Trademark filings for Starlink last year also revealed that the constellation’s satellites will have the ability to conduct some remote sensing and Earth observation operations such as aerial surveying.
But why does CEO Elon Musk want to enter the communications industry? The general consensus among analysts is that he is looking to create a cash cow for the privately held company that its main industry – launch services – doesn’t provide. With tight margins and high risks, Musk’s long-term vision of Mars colonization likely cannot hinge on solely operating in rocketry.
According to the latest Satellite Industry Association report, the industry was valued at $260 billion in 2016, but at $5.5 billion, launch services were a fraction of that total. A 2017 Wall Street Journal report, though, concluded that the company expects to secure at least 40 million subscribers by the mid-2020s to the tune of more than $30 billion.
But Musk has an advantage: His company controls the ride to orbit. SpaceX could launch its constellation in a more direct manner compared to competitors who are also eyeing entries into the satellite broadband industry – namely OneWeb, which is building a satellite factory at Kennedy Space Center’s Exploration Park and has already fulfilled critical spectrum requirements with the FCC. The company’s first batch of satellites should launch this year on a Russian Soyuz rocket from French Guyana.
Other players include Boeing, Audacy, Karousel, LeoSat MA, O3b (owned by SES), Space Norway, Telesat Canada, Theia Holdings and ViaSat. Of those, only OneWeb, Space Norway and Telesat have gained access to the U.S. market through FCC approvals.
The hope appears to be that the constellation could propel Musk to similar financial standing as his rival, Amazon founder Jeff Bezos, whose rocketry company Blue Origin just completed its New Glenn rocket factory at KSC. Bezos boasted at a space convention in Colorado last year that his strategy for Blue Origin involves little more than selling billions dollars of his Amazon stock, which briefly made him the wealthiest person in the world.

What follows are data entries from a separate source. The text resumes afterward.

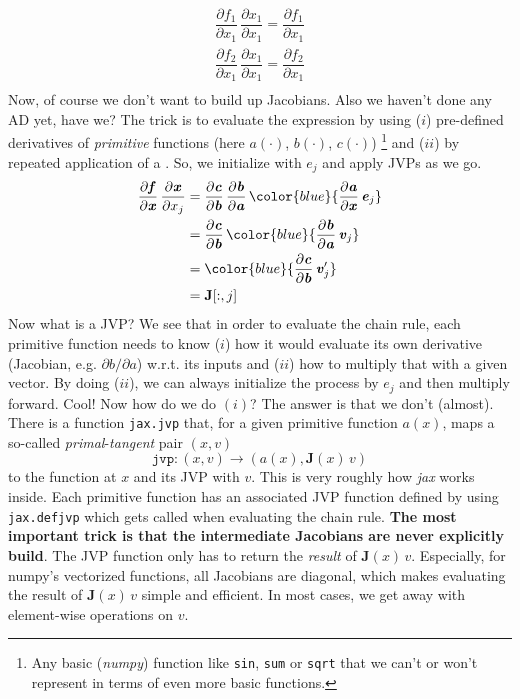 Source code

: \documentclass[paper=a4,11pt,headsepline]{scrartcl}
\newcommand{\ve}[1]{\ensuremath{\bm{\mathit{#1}}}}
\newcommand{\ma}[1]{\ensuremath{\bm{\mathbf{#1}}}}
\newcommand{\ra}{\ensuremath{\rightarrow}}
\newcommand{\pd}[2]{\dfrac{\partial #1}{\partial #2}}
\newcommand{\pdi}[2]{\partial #1/\partial #2}
\newcommand{\blue}[1]{{\color{blue}{#1}}}
\newcommand{\soft}[1]{\textsl{#1}\xspace}
\newcommand{\numpy}{\soft{numpy}}
\newcommand{\jax}{\soft{jax}}
\newcommand{\co}[1]{\texttt{#1}}
\begin{document}
\begin{gather*}
    \pd{f_1}{x_1}\,\pd{x_1}{x_1} = \pd{f_1}{x_1} \\
    \pd{f_2}{x_1}\,\pd{x_1}{x_1} = \pd{f_2}{x_1} \\
\end{gather*}
Now, of course we don't want to build up Jacobians. Also we haven't done any AD
yet, have we? The trick is to evaluate the expression by using ($i$)
pre-defined derivatives of \emph{primitive} functions (here $\ve a(\cdot)$,
$\ve b(\cdot)$, $\ve c(\cdot)$)%
\footnote{Any basic (\numpy) function like \co{sin}, \co{sum}
or \co{sqrt} that we can't or won't represent in terms of even more basic
functions.}
and ($ii$) by repeated application of a
\blue{\emph{Jacobian vector product (JVP)}}. So, we initialize with $\ve e_j$
and apply JVPs as we go.
\begin{align*}
    \pd{\ve f}{\ve x}\,\pd{\ve x}{x_j}
        &= \pd{\ve c}{\ve b}\,\pd{\ve b}{\ve a}\,\blue{\pd{\ve a}{\ve x}\,\ve e_j} \\
        &= \pd{\ve c}{\ve b}\,\blue{\pd{\ve b}{\ve a}\,\ve v_j} \\
        &= \blue{\pd{\ve c}{\ve b}\,\ve v_j'} \\
        &= \ma J[:,j]
\end{align*}
Now what is a JVP? We see that in order to evaluate the chain rule, each
primitive function
needs to know ($i$) how it would evaluate its own derivative (Jacobian, e.g.
$\pdi{\ve b}{\ve a}$) w.r.t. its inputs and ($ii$) how to multiply that with a
given vector. By doing ($ii$), we can always initialize the process by $\ve
e_j$ and then multiply forward. Cool! Now how do we do $(i)$? The answer is
that we don't (almost). There is a function \co{jax.jvp} that, for a given
primitive function $\ve a(\ve x)$, maps a so-called
\emph{primal}-\emph{tangent} pair $(\ve x, \ve v)$
\begin{equation*}
    \co{jvp}: (\ve x, \ve v) \ra \left(\ve a(\ve x), \ma J(\ve x)\,\ve v\right)
\end{equation*}
to the function at $\ve x$ and its JVP with $\ve v$. This is very roughly how
\jax works inside. Each primitive function has an associated
JVP function defined by using \co{jax.defjvp} which gets called when evaluating
the chain rule. \textbf{The most important trick is that the intermediate
Jacobians are never explicitly build}. The JVP function only has to return the
\emph{result} of $\ma J(\ve x)\,\ve v$. Especially, for numpy's vectorized
functions, all Jacobians are diagonal, which makes evaluating the result of $\ma J(\ve x)\,\ve v$
simple and efficient. In most cases, we get away with element-wise operations
on \ve v.
\end{document}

But SpaceX and Musk received a surprise endorsement this week when FCC Chairman Ajit Pai circulated a proposal to fellow commissioners calling for approval of SpaceX’s constellation.
“Satellite technology can help reach Americans who live in rural or hard-to-serve places where fiber optic cables and cell towers do not reach,” he said in the proposal. “And it can offer more competition where terrestrial internet access is already available.”
“I have asked my colleagues to join me in supporting this application and moving to unleash the power of satellite constellations to provide high-speed Internet to rural Americans,” he said.
FCC support is critical to SpaceX’s – or any other organization’s – efforts to establish space-based internet services. Without it, the constellations cannot legally operate over the U.S.
On the mission front, meanwhile, teams at Cape Canaveral Air Force Station are targeting no earlier than 12:35 a.m. Feb. 25 for the launch of Hispasat 30W-6, a commercial communications satellite, for Spain-based Hispasat. A Falcon 9 rocket will boost it from Launch Complex 40 to a geostationary transfer orbit.